Or they could do what the French do an issue a separate ownership document, which must be returned to the ONLY pio in France each time a horse is sold, so that the ownership is recorded on the central database.

As passports must be kept with keeper, this avoids the problem of horses stolen on loan.


----------



## JanetGeorge (14 February 2013)

lachlanandmarcus said:



			Interesting the FSA head person said today on R4 that they are talking to Defra about how to make the passport system work. I'm sure they might want to start with asking Defra how millions of Pios and abandoning NED was considered to be an effective traceability approach.....) personally hope NED is revived and there is a single PIO and passports are ownership docs.
		
Click to expand...


Defra has emailed all PIOs this week - telling us that it and FSA are trying to work out what went wrong - telling us that if we speak to journalists we must be careful not to breach the requirements of the DPA, and telling us that they will be writing to us in the next week telling us what we must be doing!!!!  It was a load of bo**ocks and I had the job of replying for my Breed Society.  I quite enjoyed it!
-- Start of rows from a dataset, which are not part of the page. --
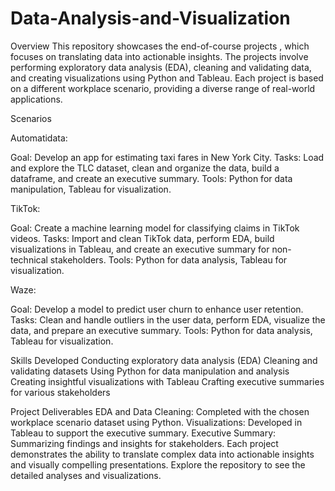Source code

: # Data-Analysis-and-Visualization
Overview
This repository showcases the end-of-course projects , which focuses on translating data into actionable insights. The projects involve performing exploratory data analysis (EDA), cleaning and validating data, and creating visualizations using Python and Tableau. Each project is based on a different workplace scenario, providing a diverse range of real-world applications.

Scenarios

Automatidata:

Goal: Develop an app for estimating taxi fares in New York City.
Tasks: Load and explore the TLC dataset, clean and organize the data, build a dataframe, and create an executive summary.
Tools: Python for data manipulation, Tableau for visualization.

TikTok:

Goal: Create a machine learning model for classifying claims in TikTok videos.
Tasks: Import and clean TikTok data, perform EDA, build visualizations in Tableau, and create an executive summary for non-technical stakeholders.
Tools: Python for data analysis, Tableau for visualization.

Waze:

Goal: Develop a model to predict user churn to enhance user retention.
Tasks: Clean and handle outliers in the user data, perform EDA, visualize the data, and prepare an executive summary.
Tools: Python for data analysis, Tableau for visualization.

Skills Developed
Conducting exploratory data analysis (EDA)
Cleaning and validating datasets
Using Python for data manipulation and analysis
Creating insightful visualizations with Tableau
Crafting executive summaries for various stakeholders

Project Deliverables
EDA and Data Cleaning: Completed with the chosen workplace scenario dataset using Python.
Visualizations: Developed in Tableau to support the executive summary.
Executive Summary: Summarizing findings and insights for stakeholders.
Each project demonstrates the ability to translate complex data into actionable insights and visually compelling presentations. Explore the repository to see the detailed analyses and visualizations.
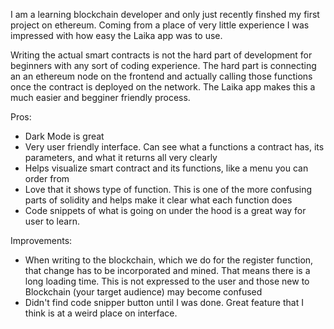 I am a learning blockchain developer and only just recently finshed my first project on ethereum.  Coming from a place of very little experience I was impressed with how easy the Laika app was to use. 

Writing the actual smart contracts is not the hard part of development for beginners with any sort of coding experience.  The hard part is connecting an an ethereum node on the frontend and actually calling those functions once the contract is deployed on the network.  The Laika app makes this a much easier and begginer friendly process.

Pros:
- Dark Mode is great
- Very user friendly interface.  Can see what a functions a contract has, its parameters, and what it returns all very clearly
- Helps visualize smart contract and its functions, like a menu you can order from
- Love that it shows type of function.  This is one of the more confusing parts of solidity and helps make it clear what each function does
- Code snippets of what is going on under the hood is a great way for user to learn.  

Improvements:
- When writing to the blockchain, which we do for the register function, that change has to be incorporated and mined.  That means there is a long loading time.  This is not expressed to the user and those new to Blockchain (your target audience) may become confused
- Didn't find code snipper button until I was done.  Great feature that I think is at a weird place on interface.  
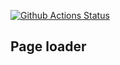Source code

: [![Github Actions Status](https://github.com/morphizm/backend-project-lvl3/workflows/CI/badge.svg)](https://github.com/morphizm/backend-project-lvl3/actions)

## Page loader
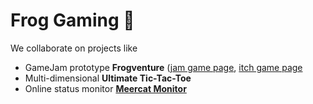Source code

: # Frog Gaming 🐸

We collaborate on projects like

* GameJam prototype **Frogventure** ([jam game page](https://itch.io/jam/pirate15/rate/2866440), [itch game page](https://frog-gaming.itch.io/frogventure)
* Multi-dimensional **Ultimate Tic-Tac-Toe**
* Online status monitor [**Meercat Monitor**](https://github.com/Frog-Gaming/meercat-monitor)
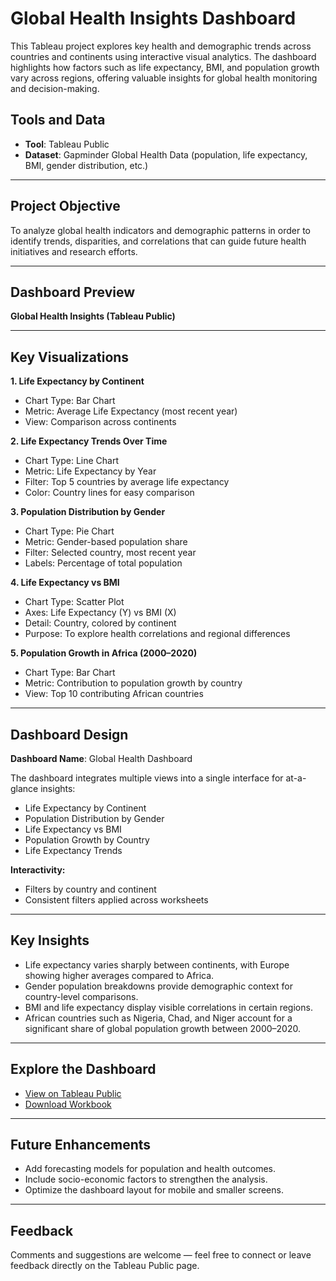# Global Health Insights Dashboard

This Tableau project explores key health and demographic trends across countries and continents using interactive visual analytics. The dashboard highlights how factors such as life expectancy, BMI, and population growth vary across regions, offering valuable insights for global health monitoring and decision-making.  

## Tools and Data
- **Tool**: Tableau Public  
- **Dataset**: Gapminder Global Health Data (population, life expectancy, BMI, gender distribution, etc.)  

---

## Project Objective
To analyze global health indicators and demographic patterns in order to identify trends, disparities, and correlations that can guide future health initiatives and research efforts.  

---

## Dashboard Preview
**Global Health Insights (Tableau Public)**  

---

## Key Visualizations

**1. Life Expectancy by Continent**  
- Chart Type: Bar Chart  
- Metric: Average Life Expectancy (most recent year)  
- View: Comparison across continents  

**2. Life Expectancy Trends Over Time**  
- Chart Type: Line Chart  
- Metric: Life Expectancy by Year  
- Filter: Top 5 countries by average life expectancy  
- Color: Country lines for easy comparison  

**3. Population Distribution by Gender**  
- Chart Type: Pie Chart  
- Metric: Gender-based population share  
- Filter: Selected country, most recent year  
- Labels: Percentage of total population  

**4. Life Expectancy vs BMI**  
- Chart Type: Scatter Plot  
- Axes: Life Expectancy (Y) vs BMI (X)  
- Detail: Country, colored by continent  
- Purpose: To explore health correlations and regional differences  

**5. Population Growth in Africa (2000–2020)**  
- Chart Type: Bar Chart  
- Metric: Contribution to population growth by country  
- View: Top 10 contributing African countries  

---

## Dashboard Design
**Dashboard Name**: Global Health Dashboard  

The dashboard integrates multiple views into a single interface for at-a-glance insights:  
- Life Expectancy by Continent  
- Population Distribution by Gender  
- Life Expectancy vs BMI  
- Population Growth by Country  
- Life Expectancy Trends  

**Interactivity:**  
- Filters by country and continent  
- Consistent filters applied across worksheets  

---

## Key Insights
- Life expectancy varies sharply between continents, with Europe showing higher averages compared to Africa.  
- Gender population breakdowns provide demographic context for country-level comparisons.  
- BMI and life expectancy display visible correlations in certain regions.  
- African countries such as Nigeria, Chad, and Niger account for a significant share of global population growth between 2000–2020.  

---

## Explore the Dashboard
- [View on Tableau Public](#)  
- [Download Workbook](#)  

---

## Future Enhancements
- Add forecasting models for population and health outcomes.  
- Include socio-economic factors to strengthen the analysis.  
- Optimize the dashboard layout for mobile and smaller screens.  

---

## Feedback
Comments and suggestions are welcome — feel free to connect or leave feedback directly on the Tableau Public page.  
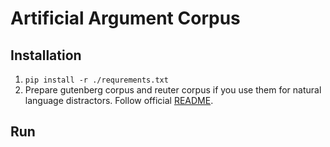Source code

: # Artificial Argument Corpus

## Installation
1. `pip install -r ./requrements.txt`
2. Prepare gutenberg corpus and reuter corpus if you use them for natural language distractors. Follow official [README](./README.md).


## Run

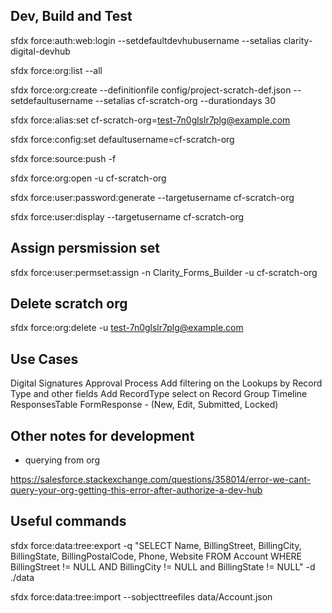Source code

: ## Dev, Build and Test

sfdx force:auth:web:login --setdefaultdevhubusername --setalias clarity-digital-devhub

sfdx force:org:list --all

sfdx force:org:create --definitionfile config/project-scratch-def.json --setdefaultusername --setalias cf-scratch-org --durationdays 30

sfdx force:alias:set cf-scratch-org=test-7n0glslr7plg@example.com

sfdx force:config:set defaultusername=cf-scratch-org

sfdx force:source:push -f

sfdx force:org:open -u cf-scratch-org

sfdx force:user:password:generate --targetusername cf-scratch-org

sfdx force:user:display --targetusername cf-scratch-org

## Assign persmission set

sfdx force:user:permset:assign -n Clarity_Forms_Builder -u cf-scratch-org

## Delete scratch org

sfdx force:org:delete -u test-7n0glslr7plg@example.com

## Use Cases

Digital Signatures Approval Process
Add filtering on the Lookups by Record Type and other fields
Add RecordType select on Record Group
Timeline
ResponsesTable
FormResponse - (New, Edit, Submitted, Locked)

## Other notes for development

- querying from org

https://salesforce.stackexchange.com/questions/358014/error-we-cant-query-your-org-getting-this-error-after-authorize-a-dev-hub

## Useful commands

sfdx force:data:tree:export -q "SELECT Name, BillingStreet, BillingCity, BillingState, BillingPostalCode, Phone, Website FROM Account WHERE BillingStreet != NULL AND BillingCity != NULL and BillingState != NULL" -d ./data

sfdx force:data:tree:import --sobjecttreefiles data/Account.json
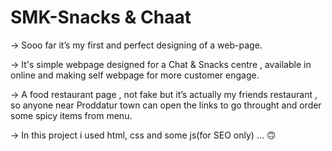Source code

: # SMK-Snacks & Chaat
-> Sooo far it’s my first and perfect designing of a web-page.

-> It's simple webpage designed for a Chat & Snacks centre , available in online and making self webpage for more customer engage.

-> A food restaurant page , not fake but it’s actually my friends restaurant , 
so anyone near Proddatur town can open the links to go throught and order some spicy items from menu.

-> In this project i used html, css and some js(for SEO only) … 🙃

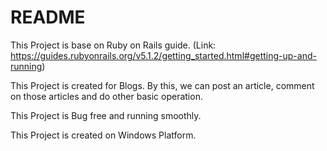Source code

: # README

This Project is base on Ruby on Rails guide. (Link: https://guides.rubyonrails.org/v5.1.2/getting_started.html#getting-up-and-running)

This Project is created for Blogs. By this, we can post an article, comment on those articles and do other basic operation.

This Project is Bug free and running smoothly.

This Project is created on Windows Platform.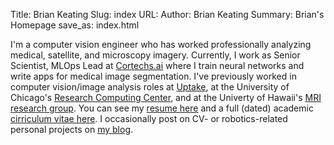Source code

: Title: Brian Keating
Slug: index
URL: 
Author: Brian Keating
Summary: Brian's Homepage
save_as: index.html

I'm a computer vision engineer who has worked professionally analyzing medical, satellite, and microscopy imagery. Currently, I work as Senior Scientist, MLOps Lead at [Cortechs.ai](https://cortechs.ai/) where I train neural networks and write apps for medical image segmentation. I've previously worked in computer vision/image analysis roles at [Uptake](www.uptake.com), at the University of Chicago's [Research Computing Center](https://rcc.uchicago.edu/), and at the Univerty of Hawaii's [MRI research group](http://hawaii.edu/mri/home_v6.htm). You can see my [resume here]({filename}/pdfs/keating_resume.pdf) and a full (dated) academic [cirriculum vitae here]({filename}/pdfs/keating_cv.pdf). I occasionally post on CV- or robotics-related personal projects on [my blog](blog.html).
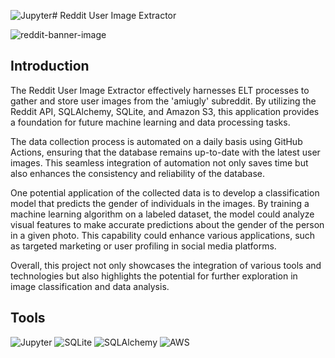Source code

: ![Jupyter](https://github.com/user-attachments/assets/f8733152-4793-4a54-9598-d2b6bf1cd63f)# Reddit User Image Extractor

![reddit-banner-image](https://github.com/user-attachments/assets/33a3a7ff-51c4-41a1-9799-7bf8c7437aa3)

## Introduction

The Reddit User Image Extractor effectively harnesses ELT processes to gather and store user images from the 'amiugly' subreddit. By utilizing the Reddit API, SQLAlchemy, SQLite, and Amazon S3, this application provides a foundation for future machine learning and data processing tasks.

The data collection process is automated on a daily basis using GitHub Actions, ensuring that the database remains up-to-date with the latest user images. This seamless integration of automation not only saves time but also enhances the consistency and reliability of the database.

One potential application of the collected data is to develop a classification model that predicts the gender of individuals in the images. By training a machine learning algorithm on a labeled dataset, the model could analyze visual features to make accurate predictions about the gender of the person in a given photo. This capability could enhance various applications, such as targeted marketing or user profiling in social media platforms.

Overall, this project not only showcases the integration of various tools and technologies but also highlights the potential for further exploration in image classification and data analysis.

## Tools

![Jupyter](https://github.com/user-attachments/assets/a9dd9bf5-1498-4229-8df4-f6d97360a2ed)
![SQLite](https://github.com/user-attachments/assets/29a2dbdd-26d5-46d1-95dd-639738cbeadc)
![SQLAlchemy](https://github.com/user-attachments/assets/505b5fde-3343-4096-9b7d-fd9b1bc5f146)
![AWS](https://github.com/user-attachments/assets/fe8212df-d398-4073-8268-4fd6a7dea83e)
I can't POSSIBLY put the contents of HIS e-mail here (as it was plastered in lots of guff about how confidential it was ) but this was my reply (you'll get the gist of what he was telling us!)


Dear David

I'm sure I was not the only Trustee of the IDHS(GB) (or official of other
PIOs) to be surprised by this e-mail!  As Charity Trustees, we are all
very aware of our responsibilities, of which those under the DPA are only
a small part!  Most Trustees do not have access to anything other than the
publicly viewable part of our database  - access to 'sensitive'
information on the database is strictly limited!

And NONE of this information would be of any interest to Journalists! 
Journalists want to know why the horse meat 'situation' has occurred and
anyone who has been involved in any way with horse passports over the
years since their implementation by law, is very well aware of the fact
they don't work as originally intended - and WHY they don't work.  The
evidence of this appears on a plethora of horse forums and discussion
groups, week in and week out!

We are therefore surprised that your department and the FSA appear not to
have a clue why the bute residue problem has occurred - we're just
surprised it has taken so long to be noticed!  Perhaps I can enlighten you
a little!

No doubt this problem is largely due to some fairly large scale 'criminal'
activity and a failure to check paperwork, probably at several stages
along the supply chain.  I can only comment on the passport 'situation'
and why it will stand in the way of determining the original source of
horses involved.

Passports have NOT worked as intended in the UK from the time of
introduction for a number of reasons, including - in no particular order:

1. Responsibility for change of ownership of a horse was put on the wrong
person - the buyer!  It should have been placed upon the seller.  As a
breeder, it frustrates me that horses I sold years ago are still in our
database as mine!  There are at least 10 of my horses in this category -
all bought by perfectly respectable, law-abiding people who were told they
should do it.

2.  Horses are still being sold without passports - and the buyer then has
to get a passport for it.  The only time anyone gets prosecuted for this
is the odd high profile Trading Standards case against a disreputable
dealer facing mis-selling charges - the lack of passport is just an
add-on!.  Whether these horses ever HAD a passport - or whether its first
passport shows a lot of treatment with bute or other drugs which would
make it appear 'risky' to a buyer - who knows!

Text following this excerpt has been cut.